## ASSIGNMENT
Find and copy every line in the records that includes the string "between".

[Plain-text document sources]
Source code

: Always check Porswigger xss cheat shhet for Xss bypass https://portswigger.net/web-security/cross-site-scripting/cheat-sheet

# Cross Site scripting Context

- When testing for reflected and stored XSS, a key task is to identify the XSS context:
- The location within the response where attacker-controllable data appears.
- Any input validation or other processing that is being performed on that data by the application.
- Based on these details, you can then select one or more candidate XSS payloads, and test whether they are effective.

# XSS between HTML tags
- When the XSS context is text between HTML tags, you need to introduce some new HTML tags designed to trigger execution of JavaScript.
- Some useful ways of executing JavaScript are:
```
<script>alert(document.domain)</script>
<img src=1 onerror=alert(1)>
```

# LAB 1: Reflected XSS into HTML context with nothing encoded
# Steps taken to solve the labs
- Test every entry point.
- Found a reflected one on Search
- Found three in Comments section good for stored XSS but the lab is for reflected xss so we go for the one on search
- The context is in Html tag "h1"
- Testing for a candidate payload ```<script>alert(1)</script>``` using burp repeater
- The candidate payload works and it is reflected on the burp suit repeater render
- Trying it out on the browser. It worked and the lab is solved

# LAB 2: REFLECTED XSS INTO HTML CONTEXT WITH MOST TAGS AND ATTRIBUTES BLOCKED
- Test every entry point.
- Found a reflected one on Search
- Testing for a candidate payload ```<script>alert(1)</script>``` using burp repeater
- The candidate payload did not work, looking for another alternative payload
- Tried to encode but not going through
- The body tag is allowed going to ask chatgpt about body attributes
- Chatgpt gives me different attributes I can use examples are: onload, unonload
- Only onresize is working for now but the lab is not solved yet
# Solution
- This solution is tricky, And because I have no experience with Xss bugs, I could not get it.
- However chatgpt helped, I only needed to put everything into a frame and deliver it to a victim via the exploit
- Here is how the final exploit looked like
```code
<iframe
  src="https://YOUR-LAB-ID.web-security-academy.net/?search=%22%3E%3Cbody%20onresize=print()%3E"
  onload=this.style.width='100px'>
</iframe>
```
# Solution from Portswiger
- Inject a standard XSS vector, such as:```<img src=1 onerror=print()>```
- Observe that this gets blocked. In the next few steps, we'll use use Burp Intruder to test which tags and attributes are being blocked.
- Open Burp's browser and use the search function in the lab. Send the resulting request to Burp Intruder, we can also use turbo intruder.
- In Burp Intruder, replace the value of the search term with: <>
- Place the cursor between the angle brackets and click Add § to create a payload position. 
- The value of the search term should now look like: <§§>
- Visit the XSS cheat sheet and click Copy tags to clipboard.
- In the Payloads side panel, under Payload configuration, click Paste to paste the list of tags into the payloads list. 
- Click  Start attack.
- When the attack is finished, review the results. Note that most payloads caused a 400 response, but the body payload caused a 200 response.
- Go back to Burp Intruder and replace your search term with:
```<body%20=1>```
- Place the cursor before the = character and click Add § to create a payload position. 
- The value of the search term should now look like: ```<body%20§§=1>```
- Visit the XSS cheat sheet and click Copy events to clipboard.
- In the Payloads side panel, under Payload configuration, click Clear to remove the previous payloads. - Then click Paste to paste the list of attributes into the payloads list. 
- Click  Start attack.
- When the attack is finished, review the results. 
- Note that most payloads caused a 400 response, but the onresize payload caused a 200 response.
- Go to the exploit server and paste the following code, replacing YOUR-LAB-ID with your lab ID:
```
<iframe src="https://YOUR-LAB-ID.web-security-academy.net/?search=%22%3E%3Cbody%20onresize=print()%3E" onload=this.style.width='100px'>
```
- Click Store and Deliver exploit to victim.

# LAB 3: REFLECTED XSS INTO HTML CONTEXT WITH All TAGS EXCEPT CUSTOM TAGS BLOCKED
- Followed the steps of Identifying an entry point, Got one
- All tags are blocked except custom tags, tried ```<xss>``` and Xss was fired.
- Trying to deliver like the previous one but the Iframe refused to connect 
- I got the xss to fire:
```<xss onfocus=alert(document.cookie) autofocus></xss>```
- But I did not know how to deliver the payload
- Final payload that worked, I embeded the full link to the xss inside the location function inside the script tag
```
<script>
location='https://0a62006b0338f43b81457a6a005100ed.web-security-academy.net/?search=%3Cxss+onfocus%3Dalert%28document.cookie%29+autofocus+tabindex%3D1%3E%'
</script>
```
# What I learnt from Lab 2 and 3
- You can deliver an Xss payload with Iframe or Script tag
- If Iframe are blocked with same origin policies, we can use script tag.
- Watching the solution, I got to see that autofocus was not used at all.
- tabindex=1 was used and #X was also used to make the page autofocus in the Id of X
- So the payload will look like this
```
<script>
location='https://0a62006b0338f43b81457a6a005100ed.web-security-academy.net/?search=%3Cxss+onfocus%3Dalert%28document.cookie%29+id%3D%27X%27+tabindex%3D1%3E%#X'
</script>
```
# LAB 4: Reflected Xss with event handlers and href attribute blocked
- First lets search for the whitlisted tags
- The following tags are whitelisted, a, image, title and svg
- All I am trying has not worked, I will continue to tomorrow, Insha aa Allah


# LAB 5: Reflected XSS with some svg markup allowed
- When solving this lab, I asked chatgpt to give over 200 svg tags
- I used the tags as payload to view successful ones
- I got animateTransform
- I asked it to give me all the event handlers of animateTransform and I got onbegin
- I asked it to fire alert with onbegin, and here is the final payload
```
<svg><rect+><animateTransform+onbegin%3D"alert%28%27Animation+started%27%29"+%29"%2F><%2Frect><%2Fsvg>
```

## ANSWER FOR THIS EXERCISE
# XSS between HTML tags
- When the XSS context is text between HTML tags, you need to introduce some new HTML tags designed to trigger execution of JavaScript.
- Place the cursor between the angle brackets and click Add § to create a payload position. 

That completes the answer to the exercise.